⟨

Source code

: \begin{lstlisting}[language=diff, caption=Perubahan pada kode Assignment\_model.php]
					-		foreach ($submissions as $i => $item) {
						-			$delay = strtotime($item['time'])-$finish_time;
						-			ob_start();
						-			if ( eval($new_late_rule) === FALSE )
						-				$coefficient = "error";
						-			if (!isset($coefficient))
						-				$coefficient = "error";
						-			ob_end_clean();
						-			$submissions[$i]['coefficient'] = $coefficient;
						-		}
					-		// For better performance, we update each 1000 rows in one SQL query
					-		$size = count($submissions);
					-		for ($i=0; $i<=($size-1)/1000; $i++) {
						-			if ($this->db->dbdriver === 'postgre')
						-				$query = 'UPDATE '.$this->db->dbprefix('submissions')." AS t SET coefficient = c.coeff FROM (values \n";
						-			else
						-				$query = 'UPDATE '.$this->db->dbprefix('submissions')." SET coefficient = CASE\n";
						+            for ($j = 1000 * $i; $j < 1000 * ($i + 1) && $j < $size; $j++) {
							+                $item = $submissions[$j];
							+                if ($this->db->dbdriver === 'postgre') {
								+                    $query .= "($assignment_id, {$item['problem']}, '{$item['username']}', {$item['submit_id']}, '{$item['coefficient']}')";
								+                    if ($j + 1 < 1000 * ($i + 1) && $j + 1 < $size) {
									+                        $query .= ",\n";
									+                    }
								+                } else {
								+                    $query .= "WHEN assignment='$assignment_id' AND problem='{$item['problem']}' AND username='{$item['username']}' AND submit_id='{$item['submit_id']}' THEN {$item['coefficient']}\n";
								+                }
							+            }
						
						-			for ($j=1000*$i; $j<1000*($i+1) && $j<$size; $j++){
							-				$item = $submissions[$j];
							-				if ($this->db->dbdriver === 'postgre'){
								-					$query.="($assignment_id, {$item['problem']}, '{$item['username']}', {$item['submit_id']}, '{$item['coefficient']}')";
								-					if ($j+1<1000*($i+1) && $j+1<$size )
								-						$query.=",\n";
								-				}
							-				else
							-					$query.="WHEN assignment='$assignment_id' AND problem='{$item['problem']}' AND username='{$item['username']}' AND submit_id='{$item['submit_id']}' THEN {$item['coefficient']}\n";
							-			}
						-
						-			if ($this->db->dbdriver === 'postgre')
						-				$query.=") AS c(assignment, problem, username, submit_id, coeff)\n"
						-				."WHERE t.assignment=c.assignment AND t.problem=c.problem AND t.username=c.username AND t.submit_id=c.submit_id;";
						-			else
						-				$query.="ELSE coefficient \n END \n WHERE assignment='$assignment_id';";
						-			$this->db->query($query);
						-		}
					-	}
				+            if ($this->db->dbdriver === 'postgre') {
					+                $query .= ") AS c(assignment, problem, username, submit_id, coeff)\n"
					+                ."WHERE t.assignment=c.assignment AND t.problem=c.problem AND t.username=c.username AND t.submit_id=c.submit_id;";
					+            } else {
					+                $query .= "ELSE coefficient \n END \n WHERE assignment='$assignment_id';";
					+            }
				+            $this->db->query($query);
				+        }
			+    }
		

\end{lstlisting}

⟩

Exercise: Nothing is to be left out; every record above must be repeated exactly.

Output:
Source code

: \begin{lstlisting}[language=diff, caption=Perubahan pada kode Assignment\_model.php]
					-		foreach ($submissions as $i => $item) {
						-			$delay = strtotime($item['time'])-$finish_time;
						-			ob_start();
						-			if ( eval($new_late_rule) === FALSE )
						-				$coefficient = "error";
						-			if (!isset($coefficient))
						-				$coefficient = "error";
						-			ob_end_clean();
						-			$submissions[$i]['coefficient'] = $coefficient;
						-		}
					-		// For better performance, we update each 1000 rows in one SQL query
					-		$size = count($submissions);
					-		for ($i=0; $i<=($size-1)/1000; $i++) {
						-			if ($this->db->dbdriver === 'postgre')
						-				$query = 'UPDATE '.$this->db->dbprefix('submissions')." AS t SET coefficient = c.coeff FROM (values \n";
						-			else
						-				$query = 'UPDATE '.$this->db->dbprefix('submissions')." SET coefficient = CASE\n";
						+            for ($j = 1000 * $i; $j < 1000 * ($i + 1) && $j < $size; $j++) {
							+                $item = $submissions[$j];
							+                if ($this->db->dbdriver === 'postgre') {
								+                    $query .= "($assignment_id, {$item['problem']}, '{$item['username']}', {$item['submit_id']}, '{$item['coefficient']}')";
								+                    if ($j + 1 < 1000 * ($i + 1) && $j + 1 < $size) {
									+                        $query .= ",\n";
									+                    }
								+                } else {
								+                    $query .= "WHEN assignment='$assignment_id' AND problem='{$item['problem']}' AND username='{$item['username']}' AND submit_id='{$item['submit_id']}' THEN {$item['coefficient']}\n";
								+                }
							+            }
						
						-			for ($j=1000*$i; $j<1000*($i+1) && $j<$size; $j++){
							-				$item = $submissions[$j];
							-				if ($this->db->dbdriver === 'postgre'){
								-					$query.="($assignment_id, {$item['problem']}, '{$item['username']}', {$item['submit_id']}, '{$item['coefficient']}')";
								-					if ($j+1<1000*($i+1) && $j+1<$size )
								-						$query.=",\n";
								-				}
							-				else
							-					$query.="WHEN assignment='$assignment_id' AND problem='{$item['problem']}' AND username='{$item['username']}' AND submit_id='{$item['submit_id']}' THEN {$item['coefficient']}\n";
							-			}
						-
						-			if ($this->db->dbdriver === 'postgre')
						-				$query.=") AS c(assignment, problem, username, submit_id, coeff)\n"
						-				."WHERE t.assignment=c.assignment AND t.problem=c.problem AND t.username=c.username AND t.submit_id=c.submit_id;";
						-			else
						-				$query.="ELSE coefficient \n END \n WHERE assignment='$assignment_id';";
						-			$this->db->query($query);
						-		}
					-	}
				+            if ($this->db->dbdriver === 'postgre') {
					+                $query .= ") AS c(assignment, problem, username, submit_id, coeff)\n"
					+                ."WHERE t.assignment=c.assignment AND t.problem=c.problem AND t.username=c.username AND t.submit_id=c.submit_id;";
					+            } else {
					+                $query .= "ELSE coefficient \n END \n WHERE assignment='$assignment_id';";
					+            }
				+            $this->db->query($query);
				+        }
			+    }
		

\end{lstlisting}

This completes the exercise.